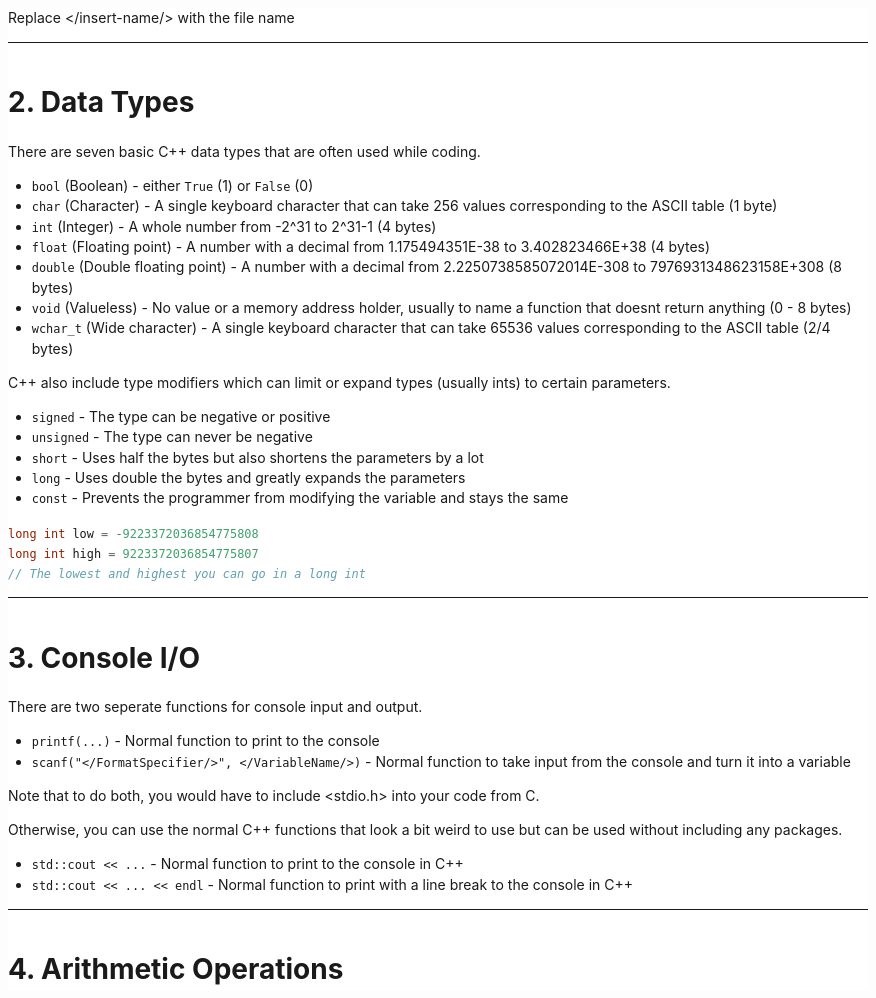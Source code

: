 Replace </insert-name/> with the file name
___
# 2. Data Types

There are seven basic C++ data types that are often used while coding.

* `bool` (Boolean) - either `True` (1) or `False` (0)
* `char` (Character) - A single keyboard character that can take 256 values corresponding to the ASCII table (1 byte)
* `int` (Integer) - A whole number from -2^31 to 2^31-1 (4 bytes)
* `float` (Floating point) - A number with a decimal from 1.175494351E-38 to 3.402823466E+38 (4 bytes)
* `double` (Double floating point) - A number with a decimal from 2.2250738585072014E-308 to 7976931348623158E+308 (8 bytes)
* `void` (Valueless) - No value or a memory address holder, usually to name a function that doesnt return anything (0 - 8 bytes)
* `wchar_t` (Wide character) - A single keyboard character that can take 65536 values corresponding to the ASCII table (2/4 bytes)

C++ also include type modifiers which can limit or expand types (usually ints) to certain parameters.

* `signed` - The type can be negative or positive
* `unsigned` - The type can never be negative
* `short` - Uses half the bytes but also shortens the parameters by a lot
* `long` - Uses double the bytes and greatly expands the parameters
* `const` - Prevents the programmer from modifying the variable and stays the same

```C++
long int low = -9223372036854775808
long int high = 9223372036854775807
// The lowest and highest you can go in a long int 
```
___
# 3. Console I/O

There are two seperate functions for console input and output.

* `printf(...)` - Normal function to print to the console
* `scanf("</FormatSpecifier/>", </VariableName/>)` - Normal function to take input from the console and turn it into a variable

Note that to do both, you would have to include <stdio.h> into your code from C.

Otherwise, you can use the normal C++ functions that look a bit weird to use but can be used without including any packages.

* `std::cout << ...` - Normal function to print to the console in C++
* `std::cout << ... << endl` - Normal function to print with a line break to the console in C++
___
# 4. Arithmetic Operations
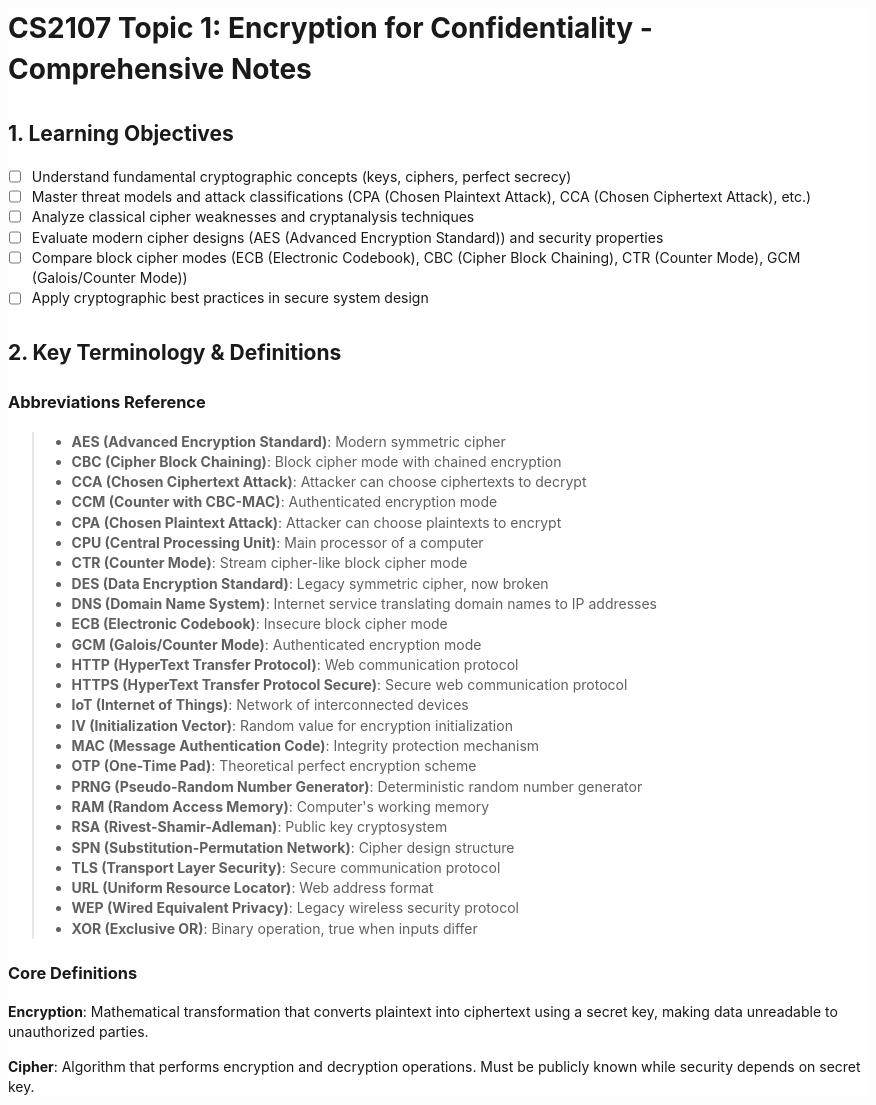 # CS2107 Topic 1: Encryption for Confidentiality - Comprehensive Notes

## 1. Learning Objectives
- [ ] Understand fundamental cryptographic concepts (keys, ciphers, perfect secrecy)
- [ ] Master threat models and attack classifications (CPA (Chosen Plaintext Attack), CCA (Chosen Ciphertext Attack), etc.)
- [ ] Analyze classical cipher weaknesses and cryptanalysis techniques
- [ ] Evaluate modern cipher designs (AES (Advanced Encryption Standard)) and security properties
- [ ] Compare block cipher modes (ECB (Electronic Codebook), CBC (Cipher Block Chaining), CTR (Counter Mode), GCM (Galois/Counter Mode))
- [ ] Apply cryptographic best practices in secure system design

## 2. Key Terminology & Definitions

### Abbreviations Reference
> - **AES (Advanced Encryption Standard)**: Modern symmetric cipher
> - **CBC (Cipher Block Chaining)**: Block cipher mode with chained encryption
> - **CCA (Chosen Ciphertext Attack)**: Attacker can choose ciphertexts to decrypt
> - **CCM (Counter with CBC-MAC)**: Authenticated encryption mode
> - **CPA (Chosen Plaintext Attack)**: Attacker can choose plaintexts to encrypt
> - **CPU (Central Processing Unit)**: Main processor of a computer
> - **CTR (Counter Mode)**: Stream cipher-like block cipher mode
> - **DES (Data Encryption Standard)**: Legacy symmetric cipher, now broken
> - **DNS (Domain Name System)**: Internet service translating domain names to IP addresses
> - **ECB (Electronic Codebook)**: Insecure block cipher mode
> - **GCM (Galois/Counter Mode)**: Authenticated encryption mode
> - **HTTP (HyperText Transfer Protocol)**: Web communication protocol
> - **HTTPS (HyperText Transfer Protocol Secure)**: Secure web communication protocol
> - **IoT (Internet of Things)**: Network of interconnected devices
> - **IV (Initialization Vector)**: Random value for encryption initialization
> - **MAC (Message Authentication Code)**: Integrity protection mechanism
> - **OTP (One-Time Pad)**: Theoretical perfect encryption scheme
> - **PRNG (Pseudo-Random Number Generator)**: Deterministic random number generator
> - **RAM (Random Access Memory)**: Computer's working memory
> - **RSA (Rivest-Shamir-Adleman)**: Public key cryptosystem
> - **SPN (Substitution-Permutation Network)**: Cipher design structure
> - **TLS (Transport Layer Security)**: Secure communication protocol
> - **URL (Uniform Resource Locator)**: Web address format
> - **WEP (Wired Equivalent Privacy)**: Legacy wireless security protocol
> - **XOR (Exclusive OR)**: Binary operation, true when inputs differ

### Core Definitions

**Encryption**: Mathematical transformation that converts plaintext into ciphertext using a secret key, making data unreadable to unauthorized parties.

**Cipher**: Algorithm that performs encryption and decryption operations. Must be publicly known while security depends on secret key.
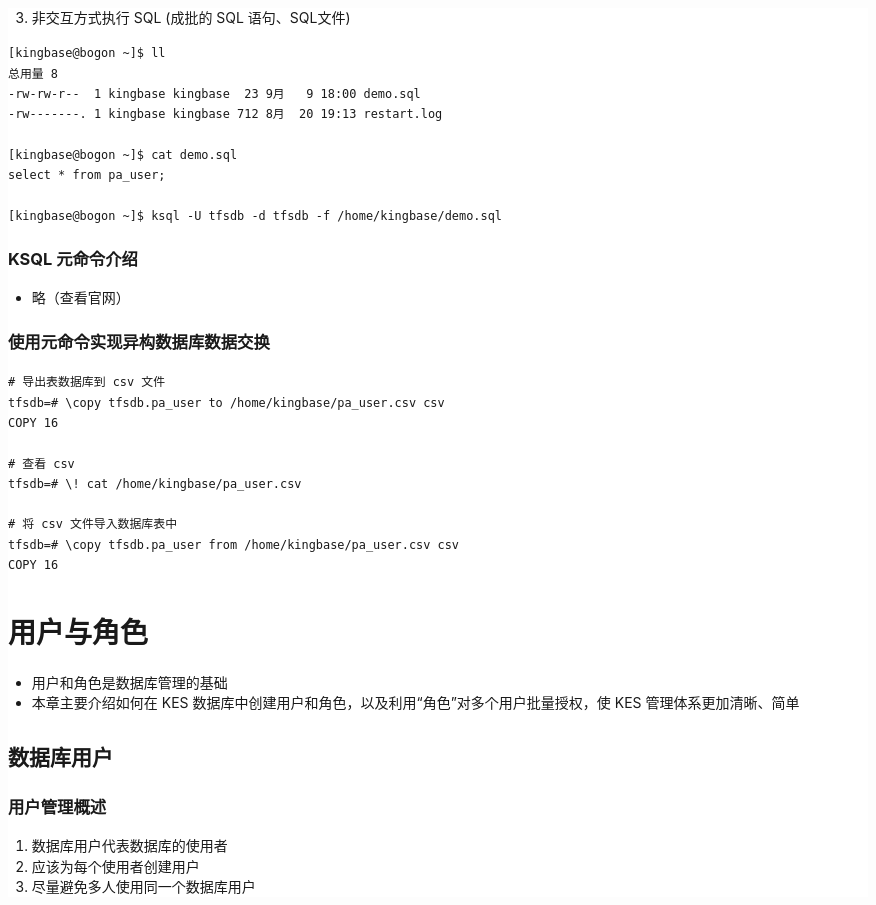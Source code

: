 

3. 非交互方式执行 SQL (成批的 SQL 语句、SQL文件)

```shell
[kingbase@bogon ~]$ ll
总用量 8
-rw-rw-r--  1 kingbase kingbase  23 9月   9 18:00 demo.sql
-rw-------. 1 kingbase kingbase 712 8月  20 19:13 restart.log

[kingbase@bogon ~]$ cat demo.sql
select * from pa_user;

[kingbase@bogon ~]$ ksql -U tfsdb -d tfsdb -f /home/kingbase/demo.sql

```



### KSQL 元命令介绍

- 略（查看官网）



### 使用元命令实现异构数据库数据交换

```shell
# 导出表数据库到 csv 文件
tfsdb=# \copy tfsdb.pa_user to /home/kingbase/pa_user.csv csv
COPY 16

# 查看 csv
tfsdb=# \! cat /home/kingbase/pa_user.csv

# 将 csv 文件导入数据库表中
tfsdb=# \copy tfsdb.pa_user from /home/kingbase/pa_user.csv csv
COPY 16

```



# 用户与角色

- 用户和角色是数据库管理的基础
- 本章主要介绍如何在 KES 数据库中创建用户和角色，以及利用“角色”对多个用户批量授权，使 KES 管理体系更加清晰、简单



## 数据库用户

### 用户管理概述

1. 数据库用户代表数据库的使用者
2. 应该为每个使用者创建用户
3. 尽量避免多人使用同一个数据库用户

◇ ◇ ◇

Lines to set down from above: the line with "Note that to", the line with "Otherwise, you can", and every line between, each exactly as written.

Exercise solution -
Note that to do both, you would have to include <stdio.h> into your code from C.

Otherwise, you can use the normal C++ functions that look a bit weird to use but can be used without including any packages.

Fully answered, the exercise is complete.